I absolutely love Bernie Sanders. I love his passion, his sincerity, his integrity. I love the crowds that come to Sanders’ rallies. I love the story; the 74-year old socialist fighting for ordinary Americans. I love his low-tech, low-money, high energy campaign, and I especially love the way he engages with young voters. I love his idealism. And I love, above all, his vision for America.
And I’m voting for Hillary Clinton in this campaign. Enthusiastically.
Start here. Here are his issues, his vision for America, taken straight from his website. He wants universal health care for all Americans. He wants free college tuition for everyone who wants one. He wants a higher minimum wage. He wants higher wages generally for the middle class, and he wants higher taxes on the super-wealthy. He wants to over see a reduction in the power of corporations. An expanded social safety net, with mandatory paid maternity leave. A fairer, more equitable society, a society in which prosperity is widely shared.
I don’t see any of that as remotely implausible. In fact, if we’re genuinely progressive in our political views, something akin to Bernie’s vision is what we should all be aiming for. I know Republicans have been shocked and appalled and horrified at the thought that Bernie Sanders–a socialist, a socialist!–is doing so well on the Democratic side. Who cares? It’s a good vision, a workable vision.
What Sanders is calling for is more or less for the economic realities that prevail in other countries in the world. Which means, essentially, all the countries in the world where you wouldn’t mind living. Think about it. If through some appalling exigency you, or a family member, or a friend, had to move to Somalia, say, or Libya, or Syria, or the Congo, you’d be frightened for them. You’d worry. Whereas, if your friend or family member were to move to Canada, or Austria, or Norway, or Denmark, or Sweden, or Germany, France, Belgium, Australia, New Zealand, Japan, Iceland, the United Kingdom, Finland, Luxembourg, Lichtenstein, Switzerland, you’d be fine with it. You’d think: ‘how cool.’ China? Sure. South Korea? You bet. Brazil, Argentina, Mexico? Absolutely. Russia? Sign me up. There are failed states in the world, places that aren’t safe to live. But most countries in the world are doing well enough. And many many nations of the world are closer to Bernie Sanders’ vision for America than they are to American realities. In a very real sense, we’re the outliers.
Now, when you point this out, how many countries of the world enjoy the benefits of democratic socialism, your conservative friends will point out problems in those countries. Problems with immigration, for example. High taxes. Restrictions on personal freedom. But there isn’t a perfect society anywhere on earth. No one is saying that Sweden doesn’t have difficulties. Sweden does have a stronger social net, and a more equitable society than we do. They don’t have problems with gun violence; we do. I’m just saying that we could learn a lot from other countries. We could look to Finland, for example, for ways to strengthen public education.

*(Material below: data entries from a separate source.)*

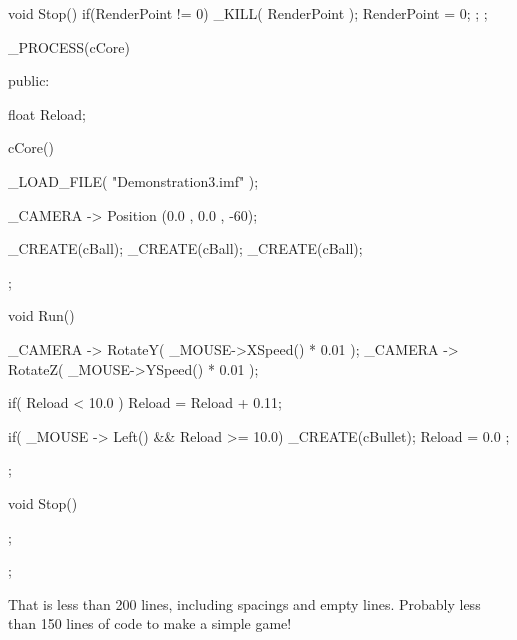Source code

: \begin{DoxyCode}
{   void Stop()
   {
                if(RenderPoint != 0)
                {
                        _KILL( RenderPoint );
                        RenderPoint = 0;
                }
   };
};


_PROCESS(cCore)
{
public:

        float Reload;

        cCore()
        {
         _LOAD_FILE( "Demonstration3.imf" );

        _CAMERA -> Position (0.0 , 0.0 , -60);


    _CREATE(cBall);
        _CREATE(cBall);
        _CREATE(cBall);

        };

        void Run()
        {
                _CAMERA -> RotateY( _MOUSE->XSpeed() * 0.01 );
                _CAMERA -> RotateZ( _MOUSE->YSpeed() * 0.01 );

                if( Reload < 10.0 ) { Reload = Reload + 0.11; }

                if( _MOUSE -> Left() && Reload >= 10.0)
                {
                        _CREATE(cBullet);
                        Reload = 0.0 ;
                }
        };

        void Stop()
        {

        };

 };
\end{DoxyCode}
 That is less than 200 lines, including spacings and empty lines. Probably less than 150 lines of code to make a simple game!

In many respects, of course, America is kind of a socialist country. We have a strong social safety net–progressives would like it to be stronger. We have a decent health care system for most of our citizens–progressives would like everyone to have access to first-rate health care. We’re getting there, incrementally.
So why not support Bernie? On his website, on the first page, are two words that give me pause. Revolution. And Movement. And, of course, if we’re going to overthrow the entrenched political power of corporations and of the conservative movement, we will need a mass movement, and we will need a revolution. Cue John Lennon’s guitar: “you say you want a revolution, well, you know, we’d all love to change the world.”

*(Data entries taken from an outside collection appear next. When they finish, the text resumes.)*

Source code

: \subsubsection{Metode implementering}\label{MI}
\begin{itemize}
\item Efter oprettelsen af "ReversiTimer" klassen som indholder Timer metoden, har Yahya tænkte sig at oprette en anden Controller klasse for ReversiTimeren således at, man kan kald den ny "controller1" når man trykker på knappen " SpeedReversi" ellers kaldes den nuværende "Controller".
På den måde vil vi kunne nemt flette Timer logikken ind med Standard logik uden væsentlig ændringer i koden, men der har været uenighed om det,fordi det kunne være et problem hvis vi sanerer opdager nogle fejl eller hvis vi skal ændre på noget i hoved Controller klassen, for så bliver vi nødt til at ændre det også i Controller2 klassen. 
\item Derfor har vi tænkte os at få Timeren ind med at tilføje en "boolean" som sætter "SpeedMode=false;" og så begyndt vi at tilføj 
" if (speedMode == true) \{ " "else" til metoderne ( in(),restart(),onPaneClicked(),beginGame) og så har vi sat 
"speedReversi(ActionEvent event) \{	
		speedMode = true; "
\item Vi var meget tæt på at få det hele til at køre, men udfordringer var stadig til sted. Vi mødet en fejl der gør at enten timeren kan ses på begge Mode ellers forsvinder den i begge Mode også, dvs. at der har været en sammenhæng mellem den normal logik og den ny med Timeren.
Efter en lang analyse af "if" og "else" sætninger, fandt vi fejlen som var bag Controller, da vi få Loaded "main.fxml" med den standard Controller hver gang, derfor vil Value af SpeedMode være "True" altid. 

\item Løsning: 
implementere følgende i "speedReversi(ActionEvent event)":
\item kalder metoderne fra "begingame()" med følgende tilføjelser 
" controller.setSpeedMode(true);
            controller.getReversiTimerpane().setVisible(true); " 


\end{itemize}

The fact of the matter is that the American form of government does not lend itself to revolution. In a Parliamentary form of government, such as those found in all our European allies, elections are won by parties, and governments are formed from the leadership of whichever parties have a legislative majority. If a party wins an election on a platform of universal health care, they get universal health care, by golly. They tend not to subsequently give it up, either. Our Constitution, however, is filled with impediments to legislation; checks and balances. The Framers didn’t anticipate the rise of political parties (though they got the reality soon enough), but the kind of government we now have, with a President representing one set of ideas and a Congress representing the antithesis, is not one the Framers would have found terribly alarming or worrisome.
There have been a few moments in our history where cataclysm has led to huge majorities and revolutionary advances: Roosevelt’s administration, especially 1933-37, and the New Deal, and 1964, and the Great Society after Kennedy’s assassination. But mostly, what we get is incremental change. Compromise and deal-making. Surrendering the ideal in pursuit of the possible. Who does that sound like to you?
I think Bernie Sanders shows us what America could look like in 2040. But it’s probably not achievable in 2016. With Republicans controlling the House, possibly controlling the Senate after this election, with conservatives in ascendence in state governments all across America? It’s not likely to happen, not now, not yet.
Our task right now must be to move the ball forward, maybe just a little at a time. Fight for small improvements, work with conservatives on bills where we can find agreement. We’re not likely to see a great leap forward. I’ll settle for a step or two, in more or less the right direction.
If you believe in the vision Bernie Sanders articulates so passionately, then let that vision have a stronger hold on your soul than the person arguing for it. And, of course, if Bernie is the nominee, I will vote for him. Please, commit to supporting Hillary otherwise.